27. Diabetes: peri-operative management Flashcards
An elderly patient with IDDM is scheduled for an axillo-femoral bypass graft.
What are the important features of a pre-operative assessment in diabetic patients?
Glycaemic control
It is important to get a feel for the patient’s recent diabetic control,
assessing glucose control as well as hydration and acid–base balance.
Current hypoglycaemic agents should be reviewed.
The patient will undergo a period of starvation as well as a
surge of catabolic hormone secretion associated
with the stress response to surgery.
Tight control of blood glucose has both short- and long-term advantages.
In the acute setting inadequately treated diabetes can cause symptomatic
hypoglycaemic episodes or severe dehydration with acidosis (lactic and/or
ketoacids). Raised blood sugar levels peri-operatively have been linked with
wound infection and poor neurological outcome in cardiac surgery.
In the longer term, improved glucose control can reduce the
microvascular and neuropathic complications of this disease.
Assessment of diabetic complications
Coronary artery disease
Autonomic neuropathy
Diabetic nephropathy
Respiratory changes/airway assessment
Associated endocrine disorders
Are these complications of diabetes of concern to you as an anaesthetist?

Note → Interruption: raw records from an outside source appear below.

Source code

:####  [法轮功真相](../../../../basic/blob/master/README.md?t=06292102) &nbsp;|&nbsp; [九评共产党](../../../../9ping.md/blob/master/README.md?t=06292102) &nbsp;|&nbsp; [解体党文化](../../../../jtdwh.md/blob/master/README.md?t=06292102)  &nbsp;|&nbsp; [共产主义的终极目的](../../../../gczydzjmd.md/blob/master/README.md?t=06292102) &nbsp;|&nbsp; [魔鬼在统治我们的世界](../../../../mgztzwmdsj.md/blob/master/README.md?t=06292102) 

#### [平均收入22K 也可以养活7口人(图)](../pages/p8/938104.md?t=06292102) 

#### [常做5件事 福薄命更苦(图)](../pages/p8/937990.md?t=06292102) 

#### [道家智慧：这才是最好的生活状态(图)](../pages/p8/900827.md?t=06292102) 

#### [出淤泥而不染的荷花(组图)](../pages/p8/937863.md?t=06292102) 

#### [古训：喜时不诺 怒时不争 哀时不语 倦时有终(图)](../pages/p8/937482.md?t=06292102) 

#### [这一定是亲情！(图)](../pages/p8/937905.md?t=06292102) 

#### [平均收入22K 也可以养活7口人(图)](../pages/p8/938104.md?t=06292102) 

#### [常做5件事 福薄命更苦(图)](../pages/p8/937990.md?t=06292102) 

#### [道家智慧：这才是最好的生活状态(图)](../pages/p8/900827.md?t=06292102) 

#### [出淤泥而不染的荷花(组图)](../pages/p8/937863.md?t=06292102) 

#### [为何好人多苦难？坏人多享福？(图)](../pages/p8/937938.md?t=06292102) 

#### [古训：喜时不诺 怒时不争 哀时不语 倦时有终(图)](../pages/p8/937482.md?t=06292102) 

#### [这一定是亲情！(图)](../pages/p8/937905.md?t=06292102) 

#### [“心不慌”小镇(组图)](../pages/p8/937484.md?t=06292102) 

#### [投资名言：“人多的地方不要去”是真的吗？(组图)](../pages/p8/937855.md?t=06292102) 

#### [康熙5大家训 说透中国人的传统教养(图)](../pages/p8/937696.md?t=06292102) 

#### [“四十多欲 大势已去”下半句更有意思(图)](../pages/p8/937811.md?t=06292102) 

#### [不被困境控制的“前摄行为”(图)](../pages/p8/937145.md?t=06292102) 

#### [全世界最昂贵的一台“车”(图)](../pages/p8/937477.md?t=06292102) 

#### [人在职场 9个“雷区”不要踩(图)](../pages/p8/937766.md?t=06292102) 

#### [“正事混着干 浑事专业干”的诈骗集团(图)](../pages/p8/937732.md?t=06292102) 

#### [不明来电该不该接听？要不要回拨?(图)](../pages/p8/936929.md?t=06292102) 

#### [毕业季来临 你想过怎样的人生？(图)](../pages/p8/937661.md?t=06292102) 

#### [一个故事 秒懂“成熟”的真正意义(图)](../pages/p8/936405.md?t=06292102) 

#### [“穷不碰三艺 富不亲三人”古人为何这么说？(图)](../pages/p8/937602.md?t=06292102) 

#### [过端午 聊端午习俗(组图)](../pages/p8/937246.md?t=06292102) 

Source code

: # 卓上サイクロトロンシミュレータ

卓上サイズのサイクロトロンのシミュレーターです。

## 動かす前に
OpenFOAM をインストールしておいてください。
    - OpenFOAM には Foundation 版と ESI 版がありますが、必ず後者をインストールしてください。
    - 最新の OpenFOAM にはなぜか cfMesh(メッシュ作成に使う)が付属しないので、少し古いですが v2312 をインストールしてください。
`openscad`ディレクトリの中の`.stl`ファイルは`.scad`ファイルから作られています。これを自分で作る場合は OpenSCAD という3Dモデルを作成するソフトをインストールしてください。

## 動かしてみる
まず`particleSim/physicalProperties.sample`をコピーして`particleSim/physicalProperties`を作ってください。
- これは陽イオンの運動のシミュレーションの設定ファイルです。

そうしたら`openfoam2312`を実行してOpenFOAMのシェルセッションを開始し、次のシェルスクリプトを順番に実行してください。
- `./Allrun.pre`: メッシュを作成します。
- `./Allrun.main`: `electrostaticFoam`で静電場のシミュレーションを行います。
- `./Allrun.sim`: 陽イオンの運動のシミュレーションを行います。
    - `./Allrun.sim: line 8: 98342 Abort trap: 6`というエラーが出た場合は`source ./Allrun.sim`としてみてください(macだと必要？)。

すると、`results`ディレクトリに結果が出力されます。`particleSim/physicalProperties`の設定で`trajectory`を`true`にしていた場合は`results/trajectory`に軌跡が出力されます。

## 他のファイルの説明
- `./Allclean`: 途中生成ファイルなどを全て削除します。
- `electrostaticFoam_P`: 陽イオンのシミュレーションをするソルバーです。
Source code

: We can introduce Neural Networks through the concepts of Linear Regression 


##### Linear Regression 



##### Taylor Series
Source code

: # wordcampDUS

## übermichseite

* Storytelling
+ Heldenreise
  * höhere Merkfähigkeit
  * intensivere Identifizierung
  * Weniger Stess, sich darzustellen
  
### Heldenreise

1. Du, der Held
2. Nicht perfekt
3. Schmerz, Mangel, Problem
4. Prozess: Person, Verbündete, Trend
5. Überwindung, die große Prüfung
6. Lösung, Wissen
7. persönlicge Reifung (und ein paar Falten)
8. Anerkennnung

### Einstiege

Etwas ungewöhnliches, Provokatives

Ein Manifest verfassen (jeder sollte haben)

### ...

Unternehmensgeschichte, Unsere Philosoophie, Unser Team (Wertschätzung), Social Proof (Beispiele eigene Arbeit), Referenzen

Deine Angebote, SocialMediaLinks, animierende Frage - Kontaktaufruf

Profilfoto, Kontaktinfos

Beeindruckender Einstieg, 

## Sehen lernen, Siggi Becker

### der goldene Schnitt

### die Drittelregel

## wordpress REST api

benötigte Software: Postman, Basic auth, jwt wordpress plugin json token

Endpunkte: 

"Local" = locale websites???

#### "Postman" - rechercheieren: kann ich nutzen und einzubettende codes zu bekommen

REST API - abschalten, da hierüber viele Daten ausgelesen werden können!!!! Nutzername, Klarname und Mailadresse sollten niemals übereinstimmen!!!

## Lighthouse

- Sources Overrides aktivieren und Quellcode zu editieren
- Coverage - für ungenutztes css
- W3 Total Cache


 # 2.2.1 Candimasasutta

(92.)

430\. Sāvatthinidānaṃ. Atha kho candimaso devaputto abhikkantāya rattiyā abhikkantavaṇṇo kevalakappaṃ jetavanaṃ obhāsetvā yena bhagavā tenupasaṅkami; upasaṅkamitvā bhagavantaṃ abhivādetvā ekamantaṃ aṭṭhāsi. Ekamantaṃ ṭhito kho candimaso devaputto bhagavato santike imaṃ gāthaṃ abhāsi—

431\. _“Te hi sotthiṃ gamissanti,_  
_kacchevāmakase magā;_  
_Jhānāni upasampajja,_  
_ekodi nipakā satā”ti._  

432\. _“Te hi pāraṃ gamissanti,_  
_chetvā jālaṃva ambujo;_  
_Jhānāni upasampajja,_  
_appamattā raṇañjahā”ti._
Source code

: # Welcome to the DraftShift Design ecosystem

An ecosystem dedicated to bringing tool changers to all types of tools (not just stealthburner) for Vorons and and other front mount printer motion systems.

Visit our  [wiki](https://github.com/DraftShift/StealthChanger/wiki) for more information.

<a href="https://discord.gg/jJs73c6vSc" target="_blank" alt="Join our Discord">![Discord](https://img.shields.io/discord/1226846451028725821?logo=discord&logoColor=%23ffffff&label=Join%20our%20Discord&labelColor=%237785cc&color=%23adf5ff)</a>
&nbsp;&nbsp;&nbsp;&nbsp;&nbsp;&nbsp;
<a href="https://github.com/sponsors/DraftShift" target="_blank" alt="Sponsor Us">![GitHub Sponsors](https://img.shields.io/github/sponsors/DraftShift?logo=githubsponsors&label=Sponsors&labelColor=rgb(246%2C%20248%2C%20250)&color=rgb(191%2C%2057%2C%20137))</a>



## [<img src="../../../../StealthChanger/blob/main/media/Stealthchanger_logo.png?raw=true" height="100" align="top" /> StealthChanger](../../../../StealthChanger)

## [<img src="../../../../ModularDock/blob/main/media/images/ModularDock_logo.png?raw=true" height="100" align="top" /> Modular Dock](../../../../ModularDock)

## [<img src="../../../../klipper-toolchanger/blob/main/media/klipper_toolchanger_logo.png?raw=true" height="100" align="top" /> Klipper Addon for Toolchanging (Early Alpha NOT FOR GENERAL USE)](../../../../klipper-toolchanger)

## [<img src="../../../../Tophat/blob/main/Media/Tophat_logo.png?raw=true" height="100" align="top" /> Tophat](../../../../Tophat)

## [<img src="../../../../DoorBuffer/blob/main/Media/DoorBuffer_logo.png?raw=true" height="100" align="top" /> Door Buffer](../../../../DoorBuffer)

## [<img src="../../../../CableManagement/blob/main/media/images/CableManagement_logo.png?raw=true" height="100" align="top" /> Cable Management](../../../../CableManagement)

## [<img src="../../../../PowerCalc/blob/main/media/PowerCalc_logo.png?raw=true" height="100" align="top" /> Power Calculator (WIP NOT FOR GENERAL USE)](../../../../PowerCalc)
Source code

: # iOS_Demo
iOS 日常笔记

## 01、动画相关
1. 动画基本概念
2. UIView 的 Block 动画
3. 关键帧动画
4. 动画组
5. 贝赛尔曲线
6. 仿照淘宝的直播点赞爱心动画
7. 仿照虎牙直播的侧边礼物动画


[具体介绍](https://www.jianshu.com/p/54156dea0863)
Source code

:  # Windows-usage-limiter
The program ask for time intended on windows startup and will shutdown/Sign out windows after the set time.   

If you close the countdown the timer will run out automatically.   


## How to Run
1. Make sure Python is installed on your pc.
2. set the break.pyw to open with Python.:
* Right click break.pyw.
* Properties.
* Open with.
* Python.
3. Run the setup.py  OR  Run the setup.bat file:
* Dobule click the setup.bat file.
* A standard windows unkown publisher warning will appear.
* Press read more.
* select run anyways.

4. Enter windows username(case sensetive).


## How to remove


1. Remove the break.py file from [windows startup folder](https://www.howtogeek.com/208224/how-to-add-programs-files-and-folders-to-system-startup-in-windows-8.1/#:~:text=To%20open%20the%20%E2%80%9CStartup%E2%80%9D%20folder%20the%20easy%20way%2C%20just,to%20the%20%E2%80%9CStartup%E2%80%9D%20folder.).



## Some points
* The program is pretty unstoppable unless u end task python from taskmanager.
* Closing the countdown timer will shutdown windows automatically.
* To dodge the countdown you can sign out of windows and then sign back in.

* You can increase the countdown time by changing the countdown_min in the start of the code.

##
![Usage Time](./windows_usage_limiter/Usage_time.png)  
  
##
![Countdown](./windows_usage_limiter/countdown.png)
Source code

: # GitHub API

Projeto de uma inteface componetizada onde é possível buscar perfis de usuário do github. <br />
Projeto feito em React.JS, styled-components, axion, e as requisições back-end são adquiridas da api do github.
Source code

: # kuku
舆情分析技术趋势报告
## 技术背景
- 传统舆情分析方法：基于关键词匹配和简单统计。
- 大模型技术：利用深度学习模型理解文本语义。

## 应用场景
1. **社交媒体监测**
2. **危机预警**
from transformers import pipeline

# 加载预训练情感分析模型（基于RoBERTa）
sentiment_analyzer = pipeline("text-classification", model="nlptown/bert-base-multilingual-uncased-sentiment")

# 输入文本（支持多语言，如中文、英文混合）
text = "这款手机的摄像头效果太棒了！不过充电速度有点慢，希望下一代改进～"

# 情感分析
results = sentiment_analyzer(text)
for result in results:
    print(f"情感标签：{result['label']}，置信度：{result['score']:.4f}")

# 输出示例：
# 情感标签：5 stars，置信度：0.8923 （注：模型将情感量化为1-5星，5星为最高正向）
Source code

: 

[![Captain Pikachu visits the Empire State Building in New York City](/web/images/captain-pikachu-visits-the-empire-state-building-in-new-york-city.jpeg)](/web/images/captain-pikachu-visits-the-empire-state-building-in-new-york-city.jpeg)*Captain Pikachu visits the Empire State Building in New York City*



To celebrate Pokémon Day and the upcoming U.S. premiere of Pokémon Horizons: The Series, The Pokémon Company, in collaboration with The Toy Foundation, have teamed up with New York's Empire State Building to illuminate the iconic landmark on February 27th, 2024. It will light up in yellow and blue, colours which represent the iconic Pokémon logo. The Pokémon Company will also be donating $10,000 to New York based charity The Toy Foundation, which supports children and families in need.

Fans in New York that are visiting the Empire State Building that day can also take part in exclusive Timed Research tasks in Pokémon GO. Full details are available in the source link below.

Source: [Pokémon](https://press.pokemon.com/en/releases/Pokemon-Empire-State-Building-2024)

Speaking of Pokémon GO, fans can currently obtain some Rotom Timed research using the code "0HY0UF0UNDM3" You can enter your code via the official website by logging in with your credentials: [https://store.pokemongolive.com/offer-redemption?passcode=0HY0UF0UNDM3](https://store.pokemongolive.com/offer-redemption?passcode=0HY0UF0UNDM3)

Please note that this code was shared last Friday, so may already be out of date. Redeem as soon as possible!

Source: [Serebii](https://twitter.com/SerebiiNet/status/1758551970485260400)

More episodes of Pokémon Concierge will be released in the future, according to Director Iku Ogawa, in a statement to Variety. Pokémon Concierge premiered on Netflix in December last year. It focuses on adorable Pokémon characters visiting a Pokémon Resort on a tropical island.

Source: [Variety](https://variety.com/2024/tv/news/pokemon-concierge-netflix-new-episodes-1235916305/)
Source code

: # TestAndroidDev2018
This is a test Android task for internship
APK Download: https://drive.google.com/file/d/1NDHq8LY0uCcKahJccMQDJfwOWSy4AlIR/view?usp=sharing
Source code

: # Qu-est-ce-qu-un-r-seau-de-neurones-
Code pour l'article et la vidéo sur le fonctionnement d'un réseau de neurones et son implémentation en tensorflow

Diabetics are four to five times as likely to have coronary heart disease as
non-diabetics and a proportion of these are asymptomatic.
Autonomic neuropathy occurs in up to 40% of type 1 diabetics
and can take the form of
postural hypotension,
gastroparesis,
diarrhoea and
bladder paresis.
There can be unexpected tachycardia, arrhythmias and hypotension
(often unresponsive to atropine and ephedrine).
Diabetics with autonomic neuropathy show increased QT variability
(i.e. regional variations in ventricular recovery)
and this may be a major factor in the ‘sudden death
syndrome’ recognized in this group.
Gastroparesis causes an increase in the volume of gastric contents with increased risk of aspiration. The degree of autonomic neuropathy is difficult to quantify pre-operatively,
but the Valsalva manoeuvre and assessment of heart rate variability may be of
benefit.
Diabetic nephropathy
Diabetic nephropathy
increases the risk of peri-operative renal failure and infection.
Appropriate fluid and haemodynamic monitoring is essential
Respiratory
: diabetes is associated with a reduced FEV1 and FVC.
It has been estimated that 30%–40% of long-standing diabetics develop the ‘stiff joint
syndrome’ in which chronically raised blood sugar levels cause protein
glycosylation and reduced elasticity of connective tissues.
This is associated with poor neck extension and mouth opening and a higher incidence of
difficult intubation.
How would you manage this man’s glucose control peri-operatively?
This is an elderly man who is insulin dependent undergoing a major surgical
procedure. The main principles are:
Regular blood glucose monitoring.
Insulin and glucose infusions during the period of starvation
There are many methods of providing continuous insulin/glucose infusions and
hospital policy may dictate the regimen chosen
. The two main regimens are:
- Separate infusions of insulin and glucose – the insulin rate is adjusted
according to the blood glucose level. - The Alberti regimen provides glucose, insulin and potassium in the same
solution, thus eliminating the potential for giving insulin without glucose
or vice versa.
As indicated above, these regimens should be commenced and stabilised
pre-operatively and continued until the patient has resumed eating/drinking
and their normal hypoglycaemic agents.
What is your preferred anaesthetic technique in this man?
This man requires a general anaesthetic and,
if gastric stasis is suspected, then a rapid sequence
induction is the technique of choice. In an elderly man with
known vascular disease,
an arterial line inserted pre-induction would be prudent,
especially if there is a question of autonomic neuropathy.